Member States in the European Union are losing billions of euros in value-added tax (VAT) revenues because of tax fraud and inadequate tax collection systems. The VAT Gap, which is the difference between expected VAT revenues and VAT actually collected, provides an estimate of revenue loss due to tax fraud, tax evasion and tax avoidance, but also due to bankruptcies, financial insolvencies or miscalculations.
How important is it?
The VAT Gap shows how much VAT EU Member States are losing. Based on the VAT collection figures available, the total amount of VAT lost across the EU-27 in 2014 is estimated at EUR 159.5 billion. This represents a loss of 14% of the total expected VAT revenue (see the full study).

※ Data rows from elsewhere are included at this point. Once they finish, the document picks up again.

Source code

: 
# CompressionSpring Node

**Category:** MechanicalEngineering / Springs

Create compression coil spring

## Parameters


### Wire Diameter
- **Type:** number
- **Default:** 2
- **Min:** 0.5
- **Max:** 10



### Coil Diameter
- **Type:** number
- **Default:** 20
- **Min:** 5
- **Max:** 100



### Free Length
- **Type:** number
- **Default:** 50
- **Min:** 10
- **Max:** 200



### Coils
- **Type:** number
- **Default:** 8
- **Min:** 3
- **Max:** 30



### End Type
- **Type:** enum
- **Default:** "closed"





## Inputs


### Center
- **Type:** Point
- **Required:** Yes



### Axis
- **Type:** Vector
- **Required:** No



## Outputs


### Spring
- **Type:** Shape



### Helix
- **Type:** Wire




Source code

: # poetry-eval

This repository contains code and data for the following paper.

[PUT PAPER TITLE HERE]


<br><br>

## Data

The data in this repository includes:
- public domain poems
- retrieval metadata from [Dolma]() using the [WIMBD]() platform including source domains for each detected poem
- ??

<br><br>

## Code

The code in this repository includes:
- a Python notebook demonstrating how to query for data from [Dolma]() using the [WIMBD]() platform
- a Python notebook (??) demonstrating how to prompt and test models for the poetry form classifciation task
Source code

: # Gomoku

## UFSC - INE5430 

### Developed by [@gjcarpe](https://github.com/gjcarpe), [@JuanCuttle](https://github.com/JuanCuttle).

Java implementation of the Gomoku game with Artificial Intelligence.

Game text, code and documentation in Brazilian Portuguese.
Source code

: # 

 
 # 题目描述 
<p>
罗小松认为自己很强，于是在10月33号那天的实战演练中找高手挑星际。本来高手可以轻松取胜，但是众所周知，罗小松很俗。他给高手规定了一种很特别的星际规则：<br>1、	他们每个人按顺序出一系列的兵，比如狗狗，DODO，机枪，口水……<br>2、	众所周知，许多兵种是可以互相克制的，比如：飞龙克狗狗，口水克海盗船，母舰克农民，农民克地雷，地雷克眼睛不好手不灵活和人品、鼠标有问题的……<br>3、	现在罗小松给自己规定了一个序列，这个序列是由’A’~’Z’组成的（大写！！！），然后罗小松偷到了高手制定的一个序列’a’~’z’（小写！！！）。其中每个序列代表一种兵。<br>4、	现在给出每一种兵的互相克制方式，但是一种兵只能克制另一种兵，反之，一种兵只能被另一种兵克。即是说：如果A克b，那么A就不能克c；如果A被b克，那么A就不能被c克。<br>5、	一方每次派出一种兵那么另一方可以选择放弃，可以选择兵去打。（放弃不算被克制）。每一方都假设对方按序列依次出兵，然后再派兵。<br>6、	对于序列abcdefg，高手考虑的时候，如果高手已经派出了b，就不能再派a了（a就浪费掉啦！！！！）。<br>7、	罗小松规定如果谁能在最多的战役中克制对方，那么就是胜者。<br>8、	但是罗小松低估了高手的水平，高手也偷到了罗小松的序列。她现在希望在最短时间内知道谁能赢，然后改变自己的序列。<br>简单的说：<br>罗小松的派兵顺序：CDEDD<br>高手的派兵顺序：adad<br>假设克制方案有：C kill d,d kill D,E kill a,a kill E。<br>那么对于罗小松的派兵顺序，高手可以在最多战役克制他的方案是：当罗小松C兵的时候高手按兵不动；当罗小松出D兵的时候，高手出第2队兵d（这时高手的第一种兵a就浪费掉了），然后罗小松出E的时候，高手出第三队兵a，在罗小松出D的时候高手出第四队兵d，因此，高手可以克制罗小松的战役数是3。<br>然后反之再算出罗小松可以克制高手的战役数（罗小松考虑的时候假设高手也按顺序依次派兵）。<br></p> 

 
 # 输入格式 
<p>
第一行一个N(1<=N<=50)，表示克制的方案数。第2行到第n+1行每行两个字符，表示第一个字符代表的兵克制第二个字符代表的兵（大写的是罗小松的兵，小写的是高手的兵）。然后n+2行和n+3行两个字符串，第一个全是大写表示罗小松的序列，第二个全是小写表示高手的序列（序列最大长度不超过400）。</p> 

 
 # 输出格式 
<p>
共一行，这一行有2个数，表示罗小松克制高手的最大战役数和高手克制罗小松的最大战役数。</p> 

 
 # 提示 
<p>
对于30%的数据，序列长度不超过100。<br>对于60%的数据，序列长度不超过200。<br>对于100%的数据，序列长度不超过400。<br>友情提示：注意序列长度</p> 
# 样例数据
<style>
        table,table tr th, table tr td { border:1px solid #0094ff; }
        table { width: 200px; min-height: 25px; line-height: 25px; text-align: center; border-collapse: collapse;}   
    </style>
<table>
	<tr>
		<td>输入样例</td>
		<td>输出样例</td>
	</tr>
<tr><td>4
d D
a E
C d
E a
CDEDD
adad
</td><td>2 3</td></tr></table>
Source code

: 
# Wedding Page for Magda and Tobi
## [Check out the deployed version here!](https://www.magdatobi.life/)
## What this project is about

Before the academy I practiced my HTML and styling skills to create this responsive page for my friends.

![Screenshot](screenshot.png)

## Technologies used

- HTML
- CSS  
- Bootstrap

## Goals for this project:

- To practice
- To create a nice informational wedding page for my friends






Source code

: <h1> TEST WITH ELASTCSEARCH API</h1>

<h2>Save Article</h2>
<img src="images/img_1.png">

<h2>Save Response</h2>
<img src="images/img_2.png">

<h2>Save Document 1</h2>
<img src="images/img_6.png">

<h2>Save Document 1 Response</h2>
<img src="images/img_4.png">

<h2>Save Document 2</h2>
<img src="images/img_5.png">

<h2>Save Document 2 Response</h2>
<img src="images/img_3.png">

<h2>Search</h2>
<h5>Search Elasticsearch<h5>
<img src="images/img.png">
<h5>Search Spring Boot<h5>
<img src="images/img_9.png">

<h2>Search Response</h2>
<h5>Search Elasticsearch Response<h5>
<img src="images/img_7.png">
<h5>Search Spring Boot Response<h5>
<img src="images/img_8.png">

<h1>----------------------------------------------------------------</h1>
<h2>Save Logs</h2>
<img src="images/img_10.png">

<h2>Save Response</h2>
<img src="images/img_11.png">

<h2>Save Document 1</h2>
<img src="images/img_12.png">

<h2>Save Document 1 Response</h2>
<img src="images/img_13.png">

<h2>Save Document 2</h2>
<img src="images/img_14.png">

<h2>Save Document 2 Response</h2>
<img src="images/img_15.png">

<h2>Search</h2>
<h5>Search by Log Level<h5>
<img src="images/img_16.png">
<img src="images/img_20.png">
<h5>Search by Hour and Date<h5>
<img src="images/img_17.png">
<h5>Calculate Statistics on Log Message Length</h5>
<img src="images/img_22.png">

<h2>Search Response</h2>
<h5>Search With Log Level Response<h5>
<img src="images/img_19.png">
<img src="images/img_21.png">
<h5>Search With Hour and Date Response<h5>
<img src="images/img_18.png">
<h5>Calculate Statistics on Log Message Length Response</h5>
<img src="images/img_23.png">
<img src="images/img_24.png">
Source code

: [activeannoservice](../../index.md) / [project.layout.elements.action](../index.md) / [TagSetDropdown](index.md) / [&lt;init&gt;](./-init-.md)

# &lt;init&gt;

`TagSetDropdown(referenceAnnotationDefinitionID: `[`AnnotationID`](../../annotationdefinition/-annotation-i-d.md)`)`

How is the VAT Gap measured?
The VAT Gap estimation is based on a so-called "top-down" approach. It relies on national accounts data and Own Resource Submissions (i.e. VAT statements) provided by the Member States to the European Commission. These figures are used to estimate the VAT liability generated by different sub aggregates of the total economy. Due to a mandatory methodological change in the underlying national accounts data (i.e. the ESA 10 transmission), the procedure for estimating the VAT Gap was adjusted in accordance with the new definition of national accounts.
Why measure the tax gap?
In the fight against VAT fraud and evasion it is important to gather comparable data and indicators on the scale of VAT revenue losses. As the VAT Gap can be seen as an indicator of the effectiveness of VAT enforcement and compliance, it shows that more needs to be done to lower the VAT Gap. Therefore, the Commission is proposing an Action Plan on VAT – Towards a single EU VAT area.
In addition and as a first step a Tax Gap Project Group was established under the Fiscalis 2020 Programme. This group published a report on the most important aspects of VAT gap calculation in order to provide a better understanding of the estimation methodologies and to share information with a broader public. On request and with the participation of Member States, the Commission will continue the work in this field, focusing on two main directions: the estimation of the direct tax gap and the VAT fraud gap.
Immediate action is needed to fight a moving target such as VAT fraud. The collective effort should concentrate on better cooperation, increased compliance and improved performance of European tax administrations.
See the list of 20 measures proposed by the Commission.
In the medium term, the current VAT system based on the realities of the '90s should move towards a robust single European VAT area.